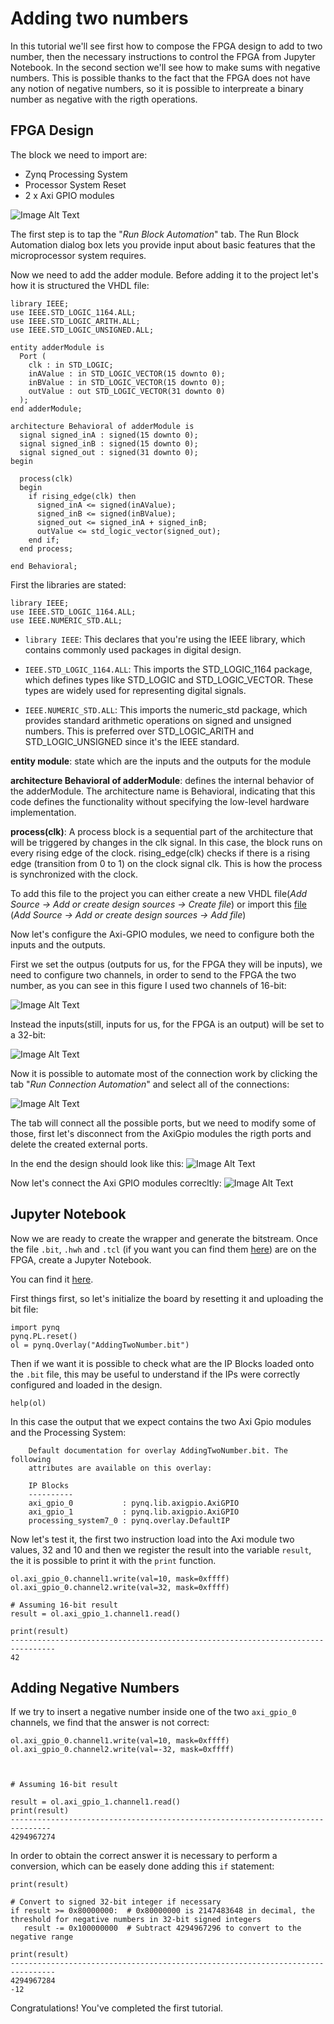# Adding two numbers

In this tutorial we'll see first how to compose the FPGA design to add to two number, then the necessary instructions to control the FPGA from Jupyter Notebook. In the second section we'll see how to make sums with negative numbers. This is possible thanks to the fact that the FPGA does not have any notion of negative numbers, so it is possible to interpreate a binary number as negative with the rigth operations.

## FPGA Design
The block we need to import are:

- Zynq Processing System
- Processor System Reset
- 2 x Axi GPIO modules

![Image Alt Text](./images/AddingTwonumberStartingDesign.png)

The first step is to tap the "*Run Block Automation*" tab. The Run Block Automation dialog box lets you provide input about basic features that the microprocessor system requires.

Now we need to add the adder module. Before adding it to the project let's how it is structured the VHDL file:

```
library IEEE;
use IEEE.STD_LOGIC_1164.ALL;
use IEEE.STD_LOGIC_ARITH.ALL;
use IEEE.STD_LOGIC_UNSIGNED.ALL;

entity adderModule is
  Port (
    clk : in STD_LOGIC;
    inAValue : in STD_LOGIC_VECTOR(15 downto 0);
    inBValue : in STD_LOGIC_VECTOR(15 downto 0);
    outValue : out STD_LOGIC_VECTOR(31 downto 0)
  );
end adderModule;

architecture Behavioral of adderModule is
  signal signed_inA : signed(15 downto 0);
  signal signed_inB : signed(15 downto 0);
  signal signed_out : signed(31 downto 0);
begin

  process(clk)
  begin
    if rising_edge(clk) then
      signed_inA <= signed(inAValue);
      signed_inB <= signed(inBValue);
      signed_out <= signed_inA + signed_inB;
      outValue <= std_logic_vector(signed_out);
    end if;
  end process;

end Behavioral;

```

First the libraries are stated: 
```
library IEEE;
use IEEE.STD_LOGIC_1164.ALL;
use IEEE.NUMERIC_STD.ALL;
```
- `library IEEE`: This declares that you're using the IEEE library, which contains commonly used packages in digital design.

- `IEEE.STD_LOGIC_1164.ALL`: This imports the STD_LOGIC_1164 package, which defines types like STD_LOGIC and STD_LOGIC_VECTOR. These types are widely used for representing digital signals.
- `IEEE.NUMERIC_STD.ALL`: This imports the numeric_std package, which provides standard arithmetic operations on signed and unsigned numbers. This is preferred over STD_LOGIC_ARITH and STD_LOGIC_UNSIGNED since it's the IEEE standard.

**entity module**: state which are the inputs and the outputs for the module

**architecture Behavioral of adderModule**: defines the internal behavior of the adderModule. The architecture name is Behavioral, indicating that this code defines the functionality without specifying the low-level hardware implementation.

**process(clk)**: A process block is a sequential part of the architecture that will be triggered by changes in the clk signal. In this case, the block runs on every rising edge of the clock. rising_edge(clk) checks if there is a rising edge (transition from 0 to 1) on the clock signal clk. This is how the process is synchronized with the clock.

To add this file to the project you can either create a new VHDL file(*Add Source -> Add or create design sources -> Create file*) or import this [file](/tutorials/resources/adderModule.vhdl) (*Add Source -> Add or create design sources -> Add file*)


Now let's configure the Axi-GPIO modules, we need to configure both the inputs and the outputs.

First we set the outpus (outputs for us, for the FPGA they will be inputs), we need to configure two channels, in order to send to the FPGA the two number, as you can see in this figure I used two channels of 16-bit:

![Image Alt Text](./images/axiGpioOutputs.png)

Instead the inputs(still, inputs for us, for the FPGA is an output) will be set to a 32-bit:

![Image Alt Text](./images/axiGpioInputs.png)

Now it is possible to automate most of the connection work by clicking the tab "*Run Connection Automation*" and select all of the connections:

![Image Alt Text](./images/runConnectionAutomation.png)

The tab will connect all the possible ports, but we need to modify some of those, first let's disconnect from the AxiGpio modules the rigth ports and delete the created external ports.

In the end the design should look like this:
![Image Alt Text](./images/designMidle.png)

Now let's connect the Axi GPIO modules correcltly:
![Image Alt Text](./images/inputsAndOutputs.png)

## Jupyter Notebook

Now we are ready to create the wrapper and generate the bitstream.
Once the file `.bit`, `.hwh` and `.tcl` (if you want you can find them [here](/tutorials/resources/AddingTwoNumber/)) are on the FPGA, create a Jupyter Notebook.

You can find it [here](/tutorials/resources/AddingTwoNumber/AddingTwoNumber.ipynb).

First things first, so let's initialize the board by resetting it and uploading the bit file:

```
import pynq
pynq.PL.reset()
ol = pynq.Overlay("AddingTwoNumber.bit")
```
Then if we want it is possible to check what are the IP Blocks loaded onto the `.bit` file, this may be useful to understand if the IPs were correctly configured and loaded in the design.

```
help(ol)
```

In this case the output that we expect contains the two Axi Gpio modules and the Processing System:

```<pynq.overlay.Overlay object>
    Default documentation for overlay AddingTwoNumber.bit. The following
    attributes are available on this overlay:
    
    IP Blocks
    ----------
    axi_gpio_0           : pynq.lib.axigpio.AxiGPIO
    axi_gpio_1           : pynq.lib.axigpio.AxiGPIO
    processing_system7_0 : pynq.overlay.DefaultIP
```

Now let's test it, the first two instruction load into the Axi module two values, 32 and 10 and then we register the result into the variable `result`, the it is possible to print it with the `print` function.

```
ol.axi_gpio_0.channel1.write(val=10, mask=0xffff)
ol.axi_gpio_0.channel2.write(val=32, mask=0xffff)

# Assuming 16-bit result
result = ol.axi_gpio_1.channel1.read()

print(result)
--------------------------------------------------------------------------------
42
```

## Adding Negative Numbers

If we try to insert a negative number inside one of the two `axi_gpio_0` channels, we find that the answer is not correct:

```
ol.axi_gpio_0.channel1.write(val=10, mask=0xffff)
ol.axi_gpio_0.channel2.write(val=-32, mask=0xffff)

​

# Assuming 16-bit result

result = ol.axi_gpio_1.channel1.read()
print(result)
​-------------------------------------------------------------------------------
4294967274
```

In order to obtain the correct answer it is necessary to perform a conversion, which can be easely done adding this `if` statement:

```
print(result)

# Convert to signed 32-bit integer if necessary
if result >= 0x80000000:  # 0x80000000 is 2147483648 in decimal, the threshold for negative numbers in 32-bit signed integers
   result -= 0x100000000  # Subtract 4294967296 to convert to the negative range

print(result)
--------------------------------------------------------------------------------
4294967284
-12
```

Congratulations! You've completed the first tutorial.


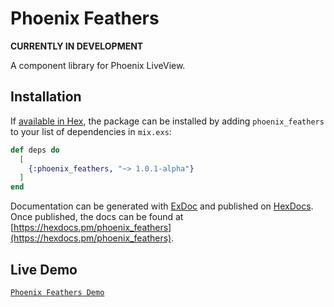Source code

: # Phoenix Feathers

**CURRENTLY IN DEVELOPMENT**

A component library for Phoenix LiveView.

## Installation

If [available in Hex](https://hex.pm/docs/publish), the package can be installed
by adding `phoenix_feathers` to your list of dependencies in `mix.exs`:

```elixir
def deps do
  [
    {:phoenix_feathers, "~> 1.0.1-alpha"}
  ]
end
```

Documentation can be generated with [ExDoc](https://github.com/elixir-lang/ex_doc)
and published on [HexDocs](https://hexdocs.pm). Once published, the docs can
be found at [https://hexdocs.pm/phoenix_feathers](https://hexdocs.pm/phoenix_feathers).


## Live Demo

[`Phoenix Feathers Demo`](https://demo.phoenixfeathers.live)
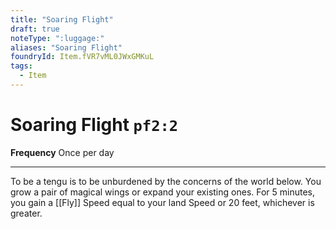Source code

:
 ```yaml
---
title: "Soaring Flight"
draft: true
noteType: ":luggage:"
aliases: "Soaring Flight"
foundryId: Item.fVR7vML0JWxGMKuL
tags:
  - Item
---
```


# Soaring Flight `pf2:2`

**Frequency** Once per day

* * *

To be a tengu is to be unburdened by the concerns of the world below. You grow a pair of magical wings or expand your existing ones. For 5 minutes, you gain a [[Fly]] Speed equal to your land Speed or 20 feet, whichever is greater.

▬▬▬▬▬▬

**Exercise**
Nothing but the records themselves, exact and complete, should be returned; leave the pictures out.

**Answer**
# Adding two numbers

In this tutorial we'll see first how to compose the FPGA design to add to two number, then the necessary instructions to control the FPGA from Jupyter Notebook. In the second section we'll see how to make sums with negative numbers. This is possible thanks to the fact that the FPGA does not have any notion of negative numbers, so it is possible to interpreate a binary number as negative with the rigth operations.

## FPGA Design
The block we need to import are:

- Zynq Processing System
- Processor System Reset
- 2 x Axi GPIO modules

![Image Alt Text](./images/AddingTwonumberStartingDesign.png)

The first step is to tap the "*Run Block Automation*" tab. The Run Block Automation dialog box lets you provide input about basic features that the microprocessor system requires.

Now we need to add the adder module. Before adding it to the project let's how it is structured the VHDL file:

```
library IEEE;
use IEEE.STD_LOGIC_1164.ALL;
use IEEE.STD_LOGIC_ARITH.ALL;
use IEEE.STD_LOGIC_UNSIGNED.ALL;

entity adderModule is
  Port (
    clk : in STD_LOGIC;
    inAValue : in STD_LOGIC_VECTOR(15 downto 0);
    inBValue : in STD_LOGIC_VECTOR(15 downto 0);
    outValue : out STD_LOGIC_VECTOR(31 downto 0)
  );
end adderModule;

architecture Behavioral of adderModule is
  signal signed_inA : signed(15 downto 0);
  signal signed_inB : signed(15 downto 0);
  signal signed_out : signed(31 downto 0);
begin

  process(clk)
  begin
    if rising_edge(clk) then
      signed_inA <= signed(inAValue);
      signed_inB <= signed(inBValue);
      signed_out <= signed_inA + signed_inB;
      outValue <= std_logic_vector(signed_out);
    end if;
  end process;

end Behavioral;

```

First the libraries are stated: 
```
library IEEE;
use IEEE.STD_LOGIC_1164.ALL;
use IEEE.NUMERIC_STD.ALL;
```
- `library IEEE`: This declares that you're using the IEEE library, which contains commonly used packages in digital design.

- `IEEE.STD_LOGIC_1164.ALL`: This imports the STD_LOGIC_1164 package, which defines types like STD_LOGIC and STD_LOGIC_VECTOR. These types are widely used for representing digital signals.
- `IEEE.NUMERIC_STD.ALL`: This imports the numeric_std package, which provides standard arithmetic operations on signed and unsigned numbers. This is preferred over STD_LOGIC_ARITH and STD_LOGIC_UNSIGNED since it's the IEEE standard.

**entity module**: state which are the inputs and the outputs for the module

**architecture Behavioral of adderModule**: defines the internal behavior of the adderModule. The architecture name is Behavioral, indicating that this code defines the functionality without specifying the low-level hardware implementation.

**process(clk)**: A process block is a sequential part of the architecture that will be triggered by changes in the clk signal. In this case, the block runs on every rising edge of the clock. rising_edge(clk) checks if there is a rising edge (transition from 0 to 1) on the clock signal clk. This is how the process is synchronized with the clock.

To add this file to the project you can either create a new VHDL file(*Add Source -> Add or create design sources -> Create file*) or import this [file](/tutorials/resources/adderModule.vhdl) (*Add Source -> Add or create design sources -> Add file*)


Now let's configure the Axi-GPIO modules, we need to configure both the inputs and the outputs.

First we set the outpus (outputs for us, for the FPGA they will be inputs), we need to configure two channels, in order to send to the FPGA the two number, as you can see in this figure I used two channels of 16-bit:

![Image Alt Text](./images/axiGpioOutputs.png)

Instead the inputs(still, inputs for us, for the FPGA is an output) will be set to a 32-bit:

![Image Alt Text](./images/axiGpioInputs.png)

Now it is possible to automate most of the connection work by clicking the tab "*Run Connection Automation*" and select all of the connections:

![Image Alt Text](./images/runConnectionAutomation.png)

The tab will connect all the possible ports, but we need to modify some of those, first let's disconnect from the AxiGpio modules the rigth ports and delete the created external ports.

In the end the design should look like this:
![Image Alt Text](./images/designMidle.png)

Now let's connect the Axi GPIO modules correcltly:
![Image Alt Text](./images/inputsAndOutputs.png)

## Jupyter Notebook

Now we are ready to create the wrapper and generate the bitstream.
Once the file `.bit`, `.hwh` and `.tcl` (if you want you can find them [here](/tutorials/resources/AddingTwoNumber/)) are on the FPGA, create a Jupyter Notebook.

You can find it [here](/tutorials/resources/AddingTwoNumber/AddingTwoNumber.ipynb).

First things first, so let's initialize the board by resetting it and uploading the bit file:

```
import pynq
pynq.PL.reset()
ol = pynq.Overlay("AddingTwoNumber.bit")
```
Then if we want it is possible to check what are the IP Blocks loaded onto the `.bit` file, this may be useful to understand if the IPs were correctly configured and loaded in the design.

```
help(ol)
```

In this case the output that we expect contains the two Axi Gpio modules and the Processing System:

```<pynq.overlay.Overlay object>
    Default documentation for overlay AddingTwoNumber.bit. The following
    attributes are available on this overlay:
    
    IP Blocks
    ----------
    axi_gpio_0           : pynq.lib.axigpio.AxiGPIO
    axi_gpio_1           : pynq.lib.axigpio.AxiGPIO
    processing_system7_0 : pynq.overlay.DefaultIP
```

Now let's test it, the first two instruction load into the Axi module two values, 32 and 10 and then we register the result into the variable `result`, the it is possible to print it with the `print` function.

```
ol.axi_gpio_0.channel1.write(val=10, mask=0xffff)
ol.axi_gpio_0.channel2.write(val=32, mask=0xffff)

# Assuming 16-bit result
result = ol.axi_gpio_1.channel1.read()

print(result)
--------------------------------------------------------------------------------
42
```

## Adding Negative Numbers

If we try to insert a negative number inside one of the two `axi_gpio_0` channels, we find that the answer is not correct:

```
ol.axi_gpio_0.channel1.write(val=10, mask=0xffff)
ol.axi_gpio_0.channel2.write(val=-32, mask=0xffff)

​

# Assuming 16-bit result

result = ol.axi_gpio_1.channel1.read()
print(result)
​-------------------------------------------------------------------------------
4294967274
```

In order to obtain the correct answer it is necessary to perform a conversion, which can be easely done adding this `if` statement:

```
print(result)

# Convert to signed 32-bit integer if necessary
if result >= 0x80000000:  # 0x80000000 is 2147483648 in decimal, the threshold for negative numbers in 32-bit signed integers
   result -= 0x100000000  # Subtract 4294967296 to convert to the negative range

print(result)
--------------------------------------------------------------------------------
4294967284
-12
```

Congratulations! You've completed the first tutorial.


Source code

: # Phoenix Feathers

**CURRENTLY IN DEVELOPMENT**

A component library for Phoenix LiveView.

## Installation

If [available in Hex](https://hex.pm/docs/publish), the package can be installed
by adding `phoenix_feathers` to your list of dependencies in `mix.exs`:

```elixir
def deps do
  [
    {:phoenix_feathers, "~> 1.0.1-alpha"}
  ]
end
```

Documentation can be generated with [ExDoc](https://github.com/elixir-lang/ex_doc)
and published on [HexDocs](https://hexdocs.pm). Once published, the docs can
be found at [https://hexdocs.pm/phoenix_feathers](https://hexdocs.pm/phoenix_feathers).


## Live Demo

[`Phoenix Feathers Demo`](https://demo.phoenixfeathers.live)
Source code

:
 ```yaml
---
title: "Soaring Flight"
draft: true
noteType: ":luggage:"
aliases: "Soaring Flight"
foundryId: Item.fVR7vML0JWxGMKuL
tags:
  - Item
---
```


# Soaring Flight `pf2:2`

**Frequency** Once per day

* * *

To be a tengu is to be unburdened by the concerns of the world below. You grow a pair of magical wings or expand your existing ones. For 5 minutes, you gain a [[Fly]] Speed equal to your land Speed or 20 feet, whichever is greater.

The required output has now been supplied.